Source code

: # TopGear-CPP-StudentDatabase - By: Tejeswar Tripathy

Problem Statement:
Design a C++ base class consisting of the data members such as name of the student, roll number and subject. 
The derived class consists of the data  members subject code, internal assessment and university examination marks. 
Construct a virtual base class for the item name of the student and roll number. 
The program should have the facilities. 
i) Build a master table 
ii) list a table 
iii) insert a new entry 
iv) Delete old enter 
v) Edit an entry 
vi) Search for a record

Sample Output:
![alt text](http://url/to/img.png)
....................
Please give only the number of lines above that contain "subject".

2